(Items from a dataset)
§

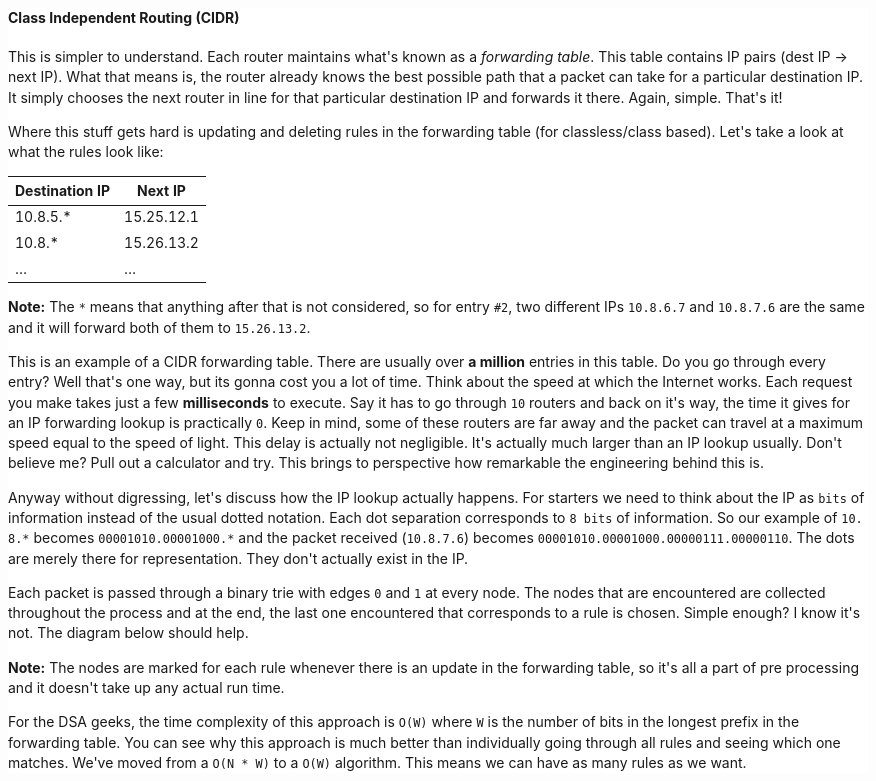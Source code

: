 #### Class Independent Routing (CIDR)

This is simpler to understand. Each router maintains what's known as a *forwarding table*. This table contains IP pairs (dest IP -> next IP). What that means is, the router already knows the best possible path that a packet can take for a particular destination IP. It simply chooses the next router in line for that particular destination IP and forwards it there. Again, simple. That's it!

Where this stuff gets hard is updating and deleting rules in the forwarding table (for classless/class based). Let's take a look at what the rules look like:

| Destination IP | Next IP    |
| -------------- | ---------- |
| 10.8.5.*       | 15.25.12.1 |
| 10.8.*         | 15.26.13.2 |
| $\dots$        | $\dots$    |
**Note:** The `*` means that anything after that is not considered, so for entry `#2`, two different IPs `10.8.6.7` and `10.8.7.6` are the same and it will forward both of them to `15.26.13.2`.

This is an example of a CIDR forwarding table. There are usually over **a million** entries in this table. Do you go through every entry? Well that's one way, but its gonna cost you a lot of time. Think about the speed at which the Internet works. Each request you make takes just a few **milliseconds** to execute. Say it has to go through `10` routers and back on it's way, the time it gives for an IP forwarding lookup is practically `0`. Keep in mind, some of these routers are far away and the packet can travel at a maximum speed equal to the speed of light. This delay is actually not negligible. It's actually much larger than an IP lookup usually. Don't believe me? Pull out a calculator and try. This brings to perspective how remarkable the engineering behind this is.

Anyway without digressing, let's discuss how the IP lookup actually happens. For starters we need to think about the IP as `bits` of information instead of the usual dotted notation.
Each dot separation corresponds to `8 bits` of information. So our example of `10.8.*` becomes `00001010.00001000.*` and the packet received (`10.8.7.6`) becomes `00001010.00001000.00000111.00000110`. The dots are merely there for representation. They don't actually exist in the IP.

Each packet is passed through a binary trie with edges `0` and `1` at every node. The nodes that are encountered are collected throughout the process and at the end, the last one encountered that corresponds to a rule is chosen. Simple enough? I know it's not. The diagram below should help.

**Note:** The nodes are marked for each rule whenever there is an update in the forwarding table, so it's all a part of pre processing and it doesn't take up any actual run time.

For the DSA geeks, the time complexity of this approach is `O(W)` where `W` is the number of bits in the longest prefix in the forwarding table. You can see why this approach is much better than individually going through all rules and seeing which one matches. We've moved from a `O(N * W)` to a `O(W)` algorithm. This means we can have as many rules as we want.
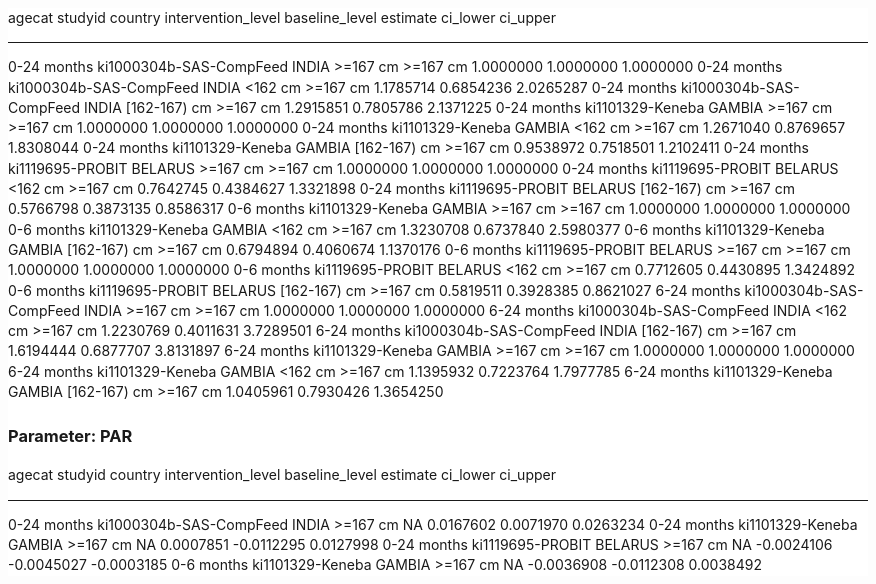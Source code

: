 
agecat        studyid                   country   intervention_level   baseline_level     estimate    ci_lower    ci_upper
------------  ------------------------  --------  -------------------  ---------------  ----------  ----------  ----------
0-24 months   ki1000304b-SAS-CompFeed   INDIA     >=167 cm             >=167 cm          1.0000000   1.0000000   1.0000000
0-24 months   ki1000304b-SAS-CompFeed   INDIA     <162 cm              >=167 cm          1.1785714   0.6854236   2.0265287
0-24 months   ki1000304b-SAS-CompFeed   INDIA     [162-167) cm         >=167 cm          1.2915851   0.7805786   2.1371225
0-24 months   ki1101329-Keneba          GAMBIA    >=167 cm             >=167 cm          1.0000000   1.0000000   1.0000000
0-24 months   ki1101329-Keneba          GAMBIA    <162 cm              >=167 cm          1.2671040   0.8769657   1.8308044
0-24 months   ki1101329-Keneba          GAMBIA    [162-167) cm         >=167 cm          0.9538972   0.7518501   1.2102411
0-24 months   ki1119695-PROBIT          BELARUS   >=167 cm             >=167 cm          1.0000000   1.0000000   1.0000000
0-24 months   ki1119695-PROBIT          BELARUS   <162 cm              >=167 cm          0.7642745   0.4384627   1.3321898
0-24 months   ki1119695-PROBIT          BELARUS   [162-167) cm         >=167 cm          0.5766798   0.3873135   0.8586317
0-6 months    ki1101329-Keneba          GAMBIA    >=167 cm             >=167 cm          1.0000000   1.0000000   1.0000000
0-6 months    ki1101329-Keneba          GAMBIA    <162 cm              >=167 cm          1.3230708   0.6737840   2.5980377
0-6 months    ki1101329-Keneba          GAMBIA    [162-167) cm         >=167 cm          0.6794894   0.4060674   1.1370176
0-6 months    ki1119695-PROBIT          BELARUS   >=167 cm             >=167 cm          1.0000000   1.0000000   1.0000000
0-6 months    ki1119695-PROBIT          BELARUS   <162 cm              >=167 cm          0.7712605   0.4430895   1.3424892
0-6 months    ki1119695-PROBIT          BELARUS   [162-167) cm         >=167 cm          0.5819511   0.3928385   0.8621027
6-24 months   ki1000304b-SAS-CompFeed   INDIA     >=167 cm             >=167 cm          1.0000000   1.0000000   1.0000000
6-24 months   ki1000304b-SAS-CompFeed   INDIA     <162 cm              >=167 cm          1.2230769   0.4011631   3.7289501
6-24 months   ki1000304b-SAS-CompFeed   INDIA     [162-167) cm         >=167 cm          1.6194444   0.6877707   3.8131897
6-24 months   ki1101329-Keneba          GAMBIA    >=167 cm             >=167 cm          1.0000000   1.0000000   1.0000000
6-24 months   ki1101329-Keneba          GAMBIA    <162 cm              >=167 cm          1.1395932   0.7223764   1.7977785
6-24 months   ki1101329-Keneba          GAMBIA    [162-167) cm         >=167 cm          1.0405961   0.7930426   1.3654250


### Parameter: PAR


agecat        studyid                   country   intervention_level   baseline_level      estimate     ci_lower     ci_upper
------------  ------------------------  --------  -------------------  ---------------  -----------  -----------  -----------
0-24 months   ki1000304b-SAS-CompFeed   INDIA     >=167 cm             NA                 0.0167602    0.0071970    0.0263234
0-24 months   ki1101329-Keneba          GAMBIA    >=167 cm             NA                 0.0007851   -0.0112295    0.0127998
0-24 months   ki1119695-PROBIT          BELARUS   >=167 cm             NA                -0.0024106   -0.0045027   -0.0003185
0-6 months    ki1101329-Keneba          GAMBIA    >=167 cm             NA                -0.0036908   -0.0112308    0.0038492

§

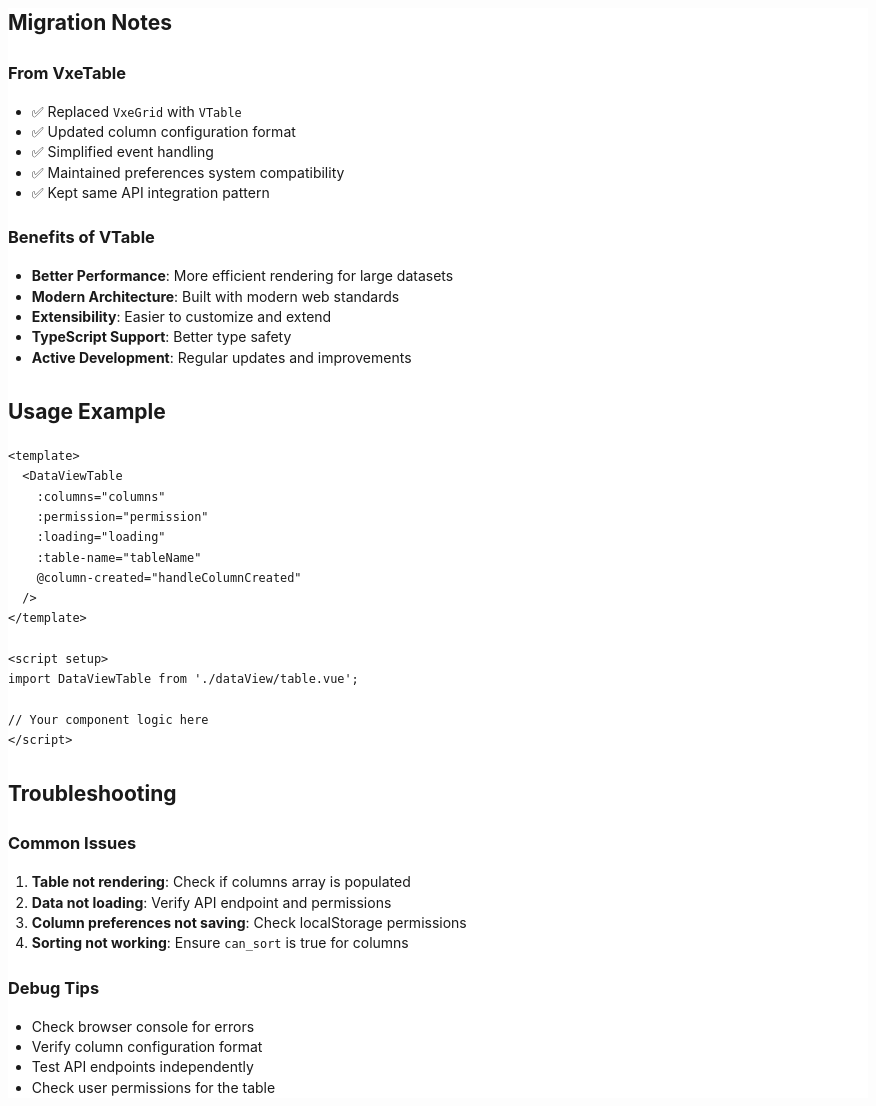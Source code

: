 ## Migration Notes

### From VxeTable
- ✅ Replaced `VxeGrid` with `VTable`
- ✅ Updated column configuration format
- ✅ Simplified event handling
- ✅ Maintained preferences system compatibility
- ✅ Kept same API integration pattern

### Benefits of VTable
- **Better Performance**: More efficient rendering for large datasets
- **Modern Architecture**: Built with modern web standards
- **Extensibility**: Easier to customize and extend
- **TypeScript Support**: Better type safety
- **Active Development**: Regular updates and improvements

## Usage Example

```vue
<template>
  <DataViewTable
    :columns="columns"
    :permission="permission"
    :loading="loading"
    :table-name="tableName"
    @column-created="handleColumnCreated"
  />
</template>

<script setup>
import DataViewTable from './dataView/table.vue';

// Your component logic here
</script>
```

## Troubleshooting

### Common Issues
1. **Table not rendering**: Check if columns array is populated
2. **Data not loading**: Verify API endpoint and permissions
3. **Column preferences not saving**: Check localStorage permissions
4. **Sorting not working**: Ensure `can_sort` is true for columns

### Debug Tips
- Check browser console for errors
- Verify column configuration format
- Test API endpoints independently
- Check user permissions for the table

§

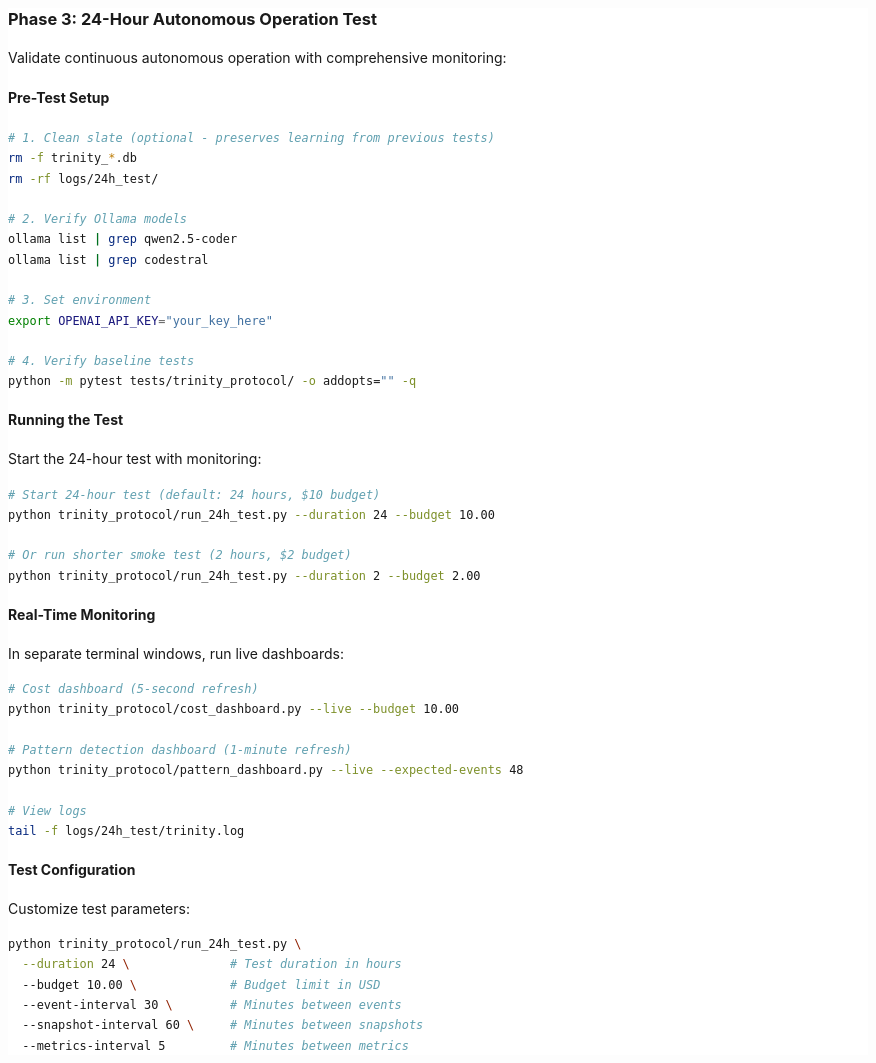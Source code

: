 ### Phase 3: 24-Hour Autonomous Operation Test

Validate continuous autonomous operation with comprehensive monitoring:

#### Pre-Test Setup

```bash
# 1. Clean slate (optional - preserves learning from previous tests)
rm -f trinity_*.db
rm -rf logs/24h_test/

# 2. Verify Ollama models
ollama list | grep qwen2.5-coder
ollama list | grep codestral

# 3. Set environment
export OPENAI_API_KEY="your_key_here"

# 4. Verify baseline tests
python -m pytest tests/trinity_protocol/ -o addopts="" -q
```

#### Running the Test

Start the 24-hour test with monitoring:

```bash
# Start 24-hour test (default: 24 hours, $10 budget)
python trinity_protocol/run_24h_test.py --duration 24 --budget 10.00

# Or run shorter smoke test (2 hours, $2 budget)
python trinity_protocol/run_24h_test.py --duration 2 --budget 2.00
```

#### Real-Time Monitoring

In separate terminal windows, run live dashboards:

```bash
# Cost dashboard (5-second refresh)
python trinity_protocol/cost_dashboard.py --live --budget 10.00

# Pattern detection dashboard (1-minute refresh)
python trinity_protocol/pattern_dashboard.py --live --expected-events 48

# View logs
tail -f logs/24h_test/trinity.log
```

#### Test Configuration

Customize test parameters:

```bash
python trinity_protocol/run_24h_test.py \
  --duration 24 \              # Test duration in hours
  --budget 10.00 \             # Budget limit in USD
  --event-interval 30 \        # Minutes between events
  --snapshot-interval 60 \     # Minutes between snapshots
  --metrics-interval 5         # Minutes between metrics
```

§

Go through the lines above. Select every one that has the string "means".

Solution for this task:
This is simpler to understand. Each router maintains what's known as a *forwarding table*. This table contains IP pairs (dest IP -> next IP). What that means is, the router already knows the best possible path that a packet can take for a particular destination IP. It simply chooses the next router in line for that particular destination IP and forwards it there. Again, simple. That's it!
**Note:** The `*` means that anything after that is not considered, so for entry `#2`, two different IPs `10.8.6.7` and `10.8.7.6` are the same and it will forward both of them to `15.26.13.2`.
For the DSA geeks, the time complexity of this approach is `O(W)` where `W` is the number of bits in the longest prefix in the forwarding table. You can see why this approach is much better than individually going through all rules and seeing which one matches. We've moved from a `O(N * W)` to a `O(W)` algorithm. This means we can have as many rules as we want.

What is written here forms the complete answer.